In Depletion and Abundance, Sharon Astyk similarly questions her push for subsistence farming and simple living in the section entitled, Am I romanticizing poverty? Her response could be equally applied to the simplicity argument:
Our perceptions drive our sense of what is work more than the actual work does. How many people can remember doing some now-unthinkable job when they were young and poor, and now say, “But I was happy.” I’ve met people who walked in the snow to their outhouses, who boiled laundry on coal stoves, who hung their dripping, freezing laundry off a fourth-story balcony. And I’ve hauled a month’s worth of laundry half a mile on my back in a sack, carried my groceries for a mile, stood outside in the cold waiting for a bus every morning, walked four miles to work. And when I look back at every one of those activities, it really wasn’t that big a deal.
She also points out that some experiments, such as the PBS documentary series Frontier House, suggest that romanticism of the past “isn’t entirely misplaced.” Most of the participants in these projects preferred their much more labour-intensive frontier lives to the modern ones they returned to. After a short adjustment period, the “emotional, spiritual, and personal benefits of the life overtook the transitory concerns of physical work, and again, life was good.”
But even with a return to simplicity, its unlikely the future will look anything like the past (and that’s a good thing — I hope high-tech medical care, the Internet, books, electricity and all sorts of other modern-day things will always be around, no matter how rough life gets). Moreover — because we are such clever creatures — the drudgery-simplicity relationship is not always linear. The cheaper, simpler and more resilient choice is not always more burdensome, especially if it is the product of careful forethought. A solar-heated thermal mass, for example, is far simpler than a natural gas forced-air furnace; it also costs less and requires less maintenance. In his recent Grist article, Will Oremus touts triple-paned windows as the “surprisingly low-tech solution to big cities’ climate woes”. And what about cycling? When the snow is not knee-high, a bicycle is arguably the most ingenious simple contraption around.

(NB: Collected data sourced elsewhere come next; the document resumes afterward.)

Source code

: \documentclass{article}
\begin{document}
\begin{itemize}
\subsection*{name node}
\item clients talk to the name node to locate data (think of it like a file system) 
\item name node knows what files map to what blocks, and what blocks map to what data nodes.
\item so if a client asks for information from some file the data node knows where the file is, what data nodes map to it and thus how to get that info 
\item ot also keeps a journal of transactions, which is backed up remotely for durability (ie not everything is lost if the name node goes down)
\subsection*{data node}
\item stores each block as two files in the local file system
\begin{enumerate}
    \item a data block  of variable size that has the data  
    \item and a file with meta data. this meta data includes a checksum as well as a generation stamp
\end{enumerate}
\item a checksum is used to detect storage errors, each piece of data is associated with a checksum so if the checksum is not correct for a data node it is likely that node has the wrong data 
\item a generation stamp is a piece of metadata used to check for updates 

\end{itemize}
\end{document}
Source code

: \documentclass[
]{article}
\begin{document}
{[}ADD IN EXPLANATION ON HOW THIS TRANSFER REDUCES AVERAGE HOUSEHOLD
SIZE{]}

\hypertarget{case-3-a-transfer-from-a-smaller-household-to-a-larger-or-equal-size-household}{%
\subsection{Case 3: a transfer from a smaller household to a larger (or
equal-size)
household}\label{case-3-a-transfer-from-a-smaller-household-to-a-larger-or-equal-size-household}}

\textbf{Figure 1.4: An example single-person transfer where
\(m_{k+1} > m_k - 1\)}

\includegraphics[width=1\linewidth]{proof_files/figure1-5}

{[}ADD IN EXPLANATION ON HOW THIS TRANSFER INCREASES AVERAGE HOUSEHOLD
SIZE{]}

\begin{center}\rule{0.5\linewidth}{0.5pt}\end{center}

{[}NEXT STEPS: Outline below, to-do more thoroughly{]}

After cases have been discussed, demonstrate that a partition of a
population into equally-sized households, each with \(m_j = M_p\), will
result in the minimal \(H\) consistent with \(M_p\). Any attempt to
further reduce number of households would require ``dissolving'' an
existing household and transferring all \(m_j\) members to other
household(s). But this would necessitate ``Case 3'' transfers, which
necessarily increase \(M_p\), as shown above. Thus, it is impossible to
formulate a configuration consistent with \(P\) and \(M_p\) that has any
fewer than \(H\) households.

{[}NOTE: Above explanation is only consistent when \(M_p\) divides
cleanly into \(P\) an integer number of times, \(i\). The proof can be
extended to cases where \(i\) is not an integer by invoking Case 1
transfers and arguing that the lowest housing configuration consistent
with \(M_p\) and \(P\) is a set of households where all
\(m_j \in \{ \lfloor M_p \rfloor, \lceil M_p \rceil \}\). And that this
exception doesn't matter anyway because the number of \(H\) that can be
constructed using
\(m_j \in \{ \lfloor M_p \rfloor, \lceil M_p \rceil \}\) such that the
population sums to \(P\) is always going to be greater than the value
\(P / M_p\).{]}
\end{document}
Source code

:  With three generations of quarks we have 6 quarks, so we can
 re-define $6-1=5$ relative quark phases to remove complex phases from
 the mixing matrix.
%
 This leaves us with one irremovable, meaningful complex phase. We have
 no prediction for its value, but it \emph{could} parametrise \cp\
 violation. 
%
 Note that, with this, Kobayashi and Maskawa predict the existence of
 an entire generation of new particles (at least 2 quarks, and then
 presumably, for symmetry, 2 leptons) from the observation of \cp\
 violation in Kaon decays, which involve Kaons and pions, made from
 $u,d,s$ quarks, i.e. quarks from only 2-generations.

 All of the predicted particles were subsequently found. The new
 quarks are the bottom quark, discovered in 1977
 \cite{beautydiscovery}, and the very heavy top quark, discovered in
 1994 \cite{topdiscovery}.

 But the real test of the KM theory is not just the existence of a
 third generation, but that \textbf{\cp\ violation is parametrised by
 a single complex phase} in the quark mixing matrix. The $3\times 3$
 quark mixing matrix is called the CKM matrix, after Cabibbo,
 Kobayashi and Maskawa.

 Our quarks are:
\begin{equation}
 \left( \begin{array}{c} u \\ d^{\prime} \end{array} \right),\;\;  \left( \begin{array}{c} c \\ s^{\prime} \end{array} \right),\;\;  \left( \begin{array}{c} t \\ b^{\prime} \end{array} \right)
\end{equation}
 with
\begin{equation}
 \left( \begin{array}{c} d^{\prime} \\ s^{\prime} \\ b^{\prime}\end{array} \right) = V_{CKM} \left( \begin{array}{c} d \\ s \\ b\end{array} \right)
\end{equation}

And then there is the bird feeder. When I look out my back window, I see the plastic feeder we bought from Canadian Tire. As soon as it snowed, the fancy retraction mechanism jammed and we could no longer refill it. Outside the front window hangs a free bagel on a string that we occasionally coat with peanut butter and grain. The birds love it — they couldn’t care less what it cost, how complicated it is, or if its purchase contributed to the GDP. They just want to be fed.